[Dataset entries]
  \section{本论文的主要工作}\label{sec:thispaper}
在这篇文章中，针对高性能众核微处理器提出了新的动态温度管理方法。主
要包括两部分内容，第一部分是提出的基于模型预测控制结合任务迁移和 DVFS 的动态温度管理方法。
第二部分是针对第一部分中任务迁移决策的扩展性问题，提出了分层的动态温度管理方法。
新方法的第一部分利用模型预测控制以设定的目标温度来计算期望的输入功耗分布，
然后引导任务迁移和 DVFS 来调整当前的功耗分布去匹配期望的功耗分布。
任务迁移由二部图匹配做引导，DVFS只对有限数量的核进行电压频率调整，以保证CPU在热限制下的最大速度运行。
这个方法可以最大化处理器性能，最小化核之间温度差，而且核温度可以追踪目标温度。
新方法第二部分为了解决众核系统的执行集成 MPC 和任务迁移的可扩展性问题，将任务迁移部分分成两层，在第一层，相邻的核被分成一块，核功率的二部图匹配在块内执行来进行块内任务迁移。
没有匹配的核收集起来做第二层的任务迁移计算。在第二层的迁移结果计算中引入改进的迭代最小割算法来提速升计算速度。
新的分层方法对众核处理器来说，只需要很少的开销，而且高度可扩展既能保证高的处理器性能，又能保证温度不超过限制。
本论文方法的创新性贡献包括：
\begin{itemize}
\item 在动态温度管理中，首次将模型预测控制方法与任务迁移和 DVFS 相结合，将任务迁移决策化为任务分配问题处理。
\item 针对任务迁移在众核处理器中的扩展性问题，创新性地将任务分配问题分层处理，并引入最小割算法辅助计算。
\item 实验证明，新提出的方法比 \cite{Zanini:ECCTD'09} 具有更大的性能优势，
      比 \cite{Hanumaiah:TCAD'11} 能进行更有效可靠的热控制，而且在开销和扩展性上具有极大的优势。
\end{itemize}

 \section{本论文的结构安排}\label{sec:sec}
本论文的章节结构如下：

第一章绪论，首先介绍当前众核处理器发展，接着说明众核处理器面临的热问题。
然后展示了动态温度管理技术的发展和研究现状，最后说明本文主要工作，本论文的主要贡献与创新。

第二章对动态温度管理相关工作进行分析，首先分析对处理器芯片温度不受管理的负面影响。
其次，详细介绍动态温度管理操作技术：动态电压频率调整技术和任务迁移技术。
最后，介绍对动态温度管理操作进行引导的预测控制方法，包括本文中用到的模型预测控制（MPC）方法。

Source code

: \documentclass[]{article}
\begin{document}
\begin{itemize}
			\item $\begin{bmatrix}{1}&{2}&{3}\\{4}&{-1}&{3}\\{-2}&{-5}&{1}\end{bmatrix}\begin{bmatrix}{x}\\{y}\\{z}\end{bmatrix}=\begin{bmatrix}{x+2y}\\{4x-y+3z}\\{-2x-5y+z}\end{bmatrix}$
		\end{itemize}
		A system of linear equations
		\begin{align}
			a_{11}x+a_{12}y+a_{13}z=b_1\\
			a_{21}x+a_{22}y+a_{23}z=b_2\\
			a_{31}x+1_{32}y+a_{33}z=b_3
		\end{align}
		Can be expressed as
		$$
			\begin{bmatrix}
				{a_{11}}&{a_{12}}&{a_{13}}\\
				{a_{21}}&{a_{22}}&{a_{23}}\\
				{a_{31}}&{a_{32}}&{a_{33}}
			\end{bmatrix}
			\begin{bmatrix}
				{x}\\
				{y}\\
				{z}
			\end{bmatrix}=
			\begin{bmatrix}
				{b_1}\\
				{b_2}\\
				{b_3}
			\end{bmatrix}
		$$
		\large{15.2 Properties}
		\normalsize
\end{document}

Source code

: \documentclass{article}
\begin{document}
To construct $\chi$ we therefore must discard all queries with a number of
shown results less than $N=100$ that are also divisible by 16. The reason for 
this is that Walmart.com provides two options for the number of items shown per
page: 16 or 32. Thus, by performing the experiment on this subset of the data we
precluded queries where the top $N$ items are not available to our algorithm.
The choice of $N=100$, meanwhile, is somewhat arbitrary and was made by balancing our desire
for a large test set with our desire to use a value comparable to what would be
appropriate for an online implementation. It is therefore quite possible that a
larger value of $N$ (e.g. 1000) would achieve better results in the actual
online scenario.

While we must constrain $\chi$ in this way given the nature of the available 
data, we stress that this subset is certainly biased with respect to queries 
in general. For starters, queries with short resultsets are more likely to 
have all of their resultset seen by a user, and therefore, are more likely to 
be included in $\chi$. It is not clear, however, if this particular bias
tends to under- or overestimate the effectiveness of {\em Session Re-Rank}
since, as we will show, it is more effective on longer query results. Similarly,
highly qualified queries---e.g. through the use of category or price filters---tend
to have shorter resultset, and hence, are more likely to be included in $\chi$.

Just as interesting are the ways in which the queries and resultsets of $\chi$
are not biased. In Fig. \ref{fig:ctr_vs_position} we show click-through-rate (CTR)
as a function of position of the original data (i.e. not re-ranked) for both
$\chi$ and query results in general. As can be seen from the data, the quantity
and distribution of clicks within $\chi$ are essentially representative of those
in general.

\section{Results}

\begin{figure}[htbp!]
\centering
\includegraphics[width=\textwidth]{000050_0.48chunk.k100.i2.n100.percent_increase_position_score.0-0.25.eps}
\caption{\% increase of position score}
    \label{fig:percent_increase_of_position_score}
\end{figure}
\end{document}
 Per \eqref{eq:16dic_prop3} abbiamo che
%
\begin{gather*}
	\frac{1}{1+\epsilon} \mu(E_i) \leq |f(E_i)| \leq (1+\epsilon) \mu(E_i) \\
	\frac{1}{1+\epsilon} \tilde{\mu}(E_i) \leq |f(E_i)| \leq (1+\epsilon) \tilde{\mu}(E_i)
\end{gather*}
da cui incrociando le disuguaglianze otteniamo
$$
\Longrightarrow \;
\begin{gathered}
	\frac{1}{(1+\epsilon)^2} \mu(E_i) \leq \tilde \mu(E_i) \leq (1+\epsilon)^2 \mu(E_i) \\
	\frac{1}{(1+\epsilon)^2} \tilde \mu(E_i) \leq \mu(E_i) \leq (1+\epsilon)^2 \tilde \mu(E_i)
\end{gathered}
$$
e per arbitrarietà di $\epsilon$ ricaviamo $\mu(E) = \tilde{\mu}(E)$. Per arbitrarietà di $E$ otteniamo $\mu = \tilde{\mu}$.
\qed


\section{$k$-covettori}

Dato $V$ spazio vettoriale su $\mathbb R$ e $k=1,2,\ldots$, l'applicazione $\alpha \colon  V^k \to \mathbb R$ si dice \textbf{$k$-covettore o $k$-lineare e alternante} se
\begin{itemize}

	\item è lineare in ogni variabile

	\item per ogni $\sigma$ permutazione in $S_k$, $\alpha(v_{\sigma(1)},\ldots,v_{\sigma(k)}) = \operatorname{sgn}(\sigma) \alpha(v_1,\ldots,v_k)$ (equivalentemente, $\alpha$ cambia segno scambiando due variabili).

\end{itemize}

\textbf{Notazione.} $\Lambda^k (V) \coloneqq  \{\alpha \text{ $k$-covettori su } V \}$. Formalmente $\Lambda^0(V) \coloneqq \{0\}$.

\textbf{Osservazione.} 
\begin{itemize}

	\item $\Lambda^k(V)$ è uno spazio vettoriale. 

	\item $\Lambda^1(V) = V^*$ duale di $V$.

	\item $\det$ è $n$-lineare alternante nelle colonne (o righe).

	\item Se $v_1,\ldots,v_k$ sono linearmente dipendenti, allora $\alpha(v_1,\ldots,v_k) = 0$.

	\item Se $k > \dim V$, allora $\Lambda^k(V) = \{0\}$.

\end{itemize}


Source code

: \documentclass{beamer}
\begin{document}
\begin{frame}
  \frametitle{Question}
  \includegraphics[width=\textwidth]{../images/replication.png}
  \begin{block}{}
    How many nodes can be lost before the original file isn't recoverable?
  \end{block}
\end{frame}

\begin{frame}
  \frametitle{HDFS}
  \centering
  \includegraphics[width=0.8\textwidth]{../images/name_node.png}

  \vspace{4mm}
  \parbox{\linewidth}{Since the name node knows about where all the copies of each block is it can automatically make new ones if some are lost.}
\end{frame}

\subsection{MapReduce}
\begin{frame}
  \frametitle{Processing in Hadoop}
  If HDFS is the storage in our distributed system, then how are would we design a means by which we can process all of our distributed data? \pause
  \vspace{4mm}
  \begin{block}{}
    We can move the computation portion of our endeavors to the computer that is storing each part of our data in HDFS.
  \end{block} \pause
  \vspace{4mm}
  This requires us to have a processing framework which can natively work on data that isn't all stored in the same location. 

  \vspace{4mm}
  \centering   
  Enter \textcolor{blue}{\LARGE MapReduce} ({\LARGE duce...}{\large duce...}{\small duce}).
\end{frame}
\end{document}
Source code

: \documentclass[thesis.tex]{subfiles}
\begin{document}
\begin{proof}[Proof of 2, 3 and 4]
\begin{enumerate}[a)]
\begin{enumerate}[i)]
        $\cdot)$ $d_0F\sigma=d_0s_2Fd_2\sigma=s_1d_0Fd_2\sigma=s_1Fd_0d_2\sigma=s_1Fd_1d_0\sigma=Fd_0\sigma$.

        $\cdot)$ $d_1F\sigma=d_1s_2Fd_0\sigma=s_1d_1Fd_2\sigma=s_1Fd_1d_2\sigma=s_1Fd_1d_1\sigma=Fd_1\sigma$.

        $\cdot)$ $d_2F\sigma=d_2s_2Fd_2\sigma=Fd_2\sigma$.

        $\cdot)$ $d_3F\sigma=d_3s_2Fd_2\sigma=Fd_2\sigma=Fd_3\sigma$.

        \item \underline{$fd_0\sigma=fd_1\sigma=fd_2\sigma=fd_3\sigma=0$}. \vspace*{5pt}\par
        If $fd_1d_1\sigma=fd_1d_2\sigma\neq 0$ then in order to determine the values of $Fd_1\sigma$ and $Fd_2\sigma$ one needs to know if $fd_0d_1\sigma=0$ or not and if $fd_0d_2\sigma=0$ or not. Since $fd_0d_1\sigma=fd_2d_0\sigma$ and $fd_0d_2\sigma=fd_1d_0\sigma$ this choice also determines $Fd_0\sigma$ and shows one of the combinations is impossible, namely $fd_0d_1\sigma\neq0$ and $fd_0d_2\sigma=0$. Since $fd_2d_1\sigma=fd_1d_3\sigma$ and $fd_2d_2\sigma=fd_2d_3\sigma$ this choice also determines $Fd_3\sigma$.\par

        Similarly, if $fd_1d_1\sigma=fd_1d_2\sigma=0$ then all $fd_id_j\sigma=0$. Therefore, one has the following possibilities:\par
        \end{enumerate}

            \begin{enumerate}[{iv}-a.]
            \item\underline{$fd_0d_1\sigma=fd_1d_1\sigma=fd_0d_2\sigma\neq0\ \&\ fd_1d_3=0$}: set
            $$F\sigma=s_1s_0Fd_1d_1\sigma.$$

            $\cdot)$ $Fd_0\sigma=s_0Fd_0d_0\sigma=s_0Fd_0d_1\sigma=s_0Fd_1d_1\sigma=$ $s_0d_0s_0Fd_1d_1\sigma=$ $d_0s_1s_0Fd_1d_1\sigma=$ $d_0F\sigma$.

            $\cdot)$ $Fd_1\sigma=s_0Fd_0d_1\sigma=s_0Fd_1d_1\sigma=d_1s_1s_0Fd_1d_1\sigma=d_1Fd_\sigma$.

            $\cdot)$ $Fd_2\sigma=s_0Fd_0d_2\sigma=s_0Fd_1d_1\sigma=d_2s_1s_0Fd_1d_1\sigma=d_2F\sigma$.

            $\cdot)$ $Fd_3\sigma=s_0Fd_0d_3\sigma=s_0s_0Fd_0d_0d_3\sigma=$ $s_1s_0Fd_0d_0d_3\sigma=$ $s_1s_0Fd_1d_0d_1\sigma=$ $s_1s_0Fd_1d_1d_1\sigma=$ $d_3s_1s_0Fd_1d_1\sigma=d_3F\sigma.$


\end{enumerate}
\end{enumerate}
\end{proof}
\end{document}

#### What the task requires
Report every line of the data in which "that" appears.

#### Answer to this exercise
shown results less than $N=100$ that are also divisible by 16. The reason for 
this is that Walmart.com provides two options for the number of items shown per
appropriate for an online implementation. It is therefore quite possible that a
data, we stress that this subset is certainly biased with respect to queries 
    We can move the computation portion of our endeavors to the computer that is storing each part of our data in HDFS.
  This requires us to have a processing framework which can natively work on data that isn't all stored in the same location. 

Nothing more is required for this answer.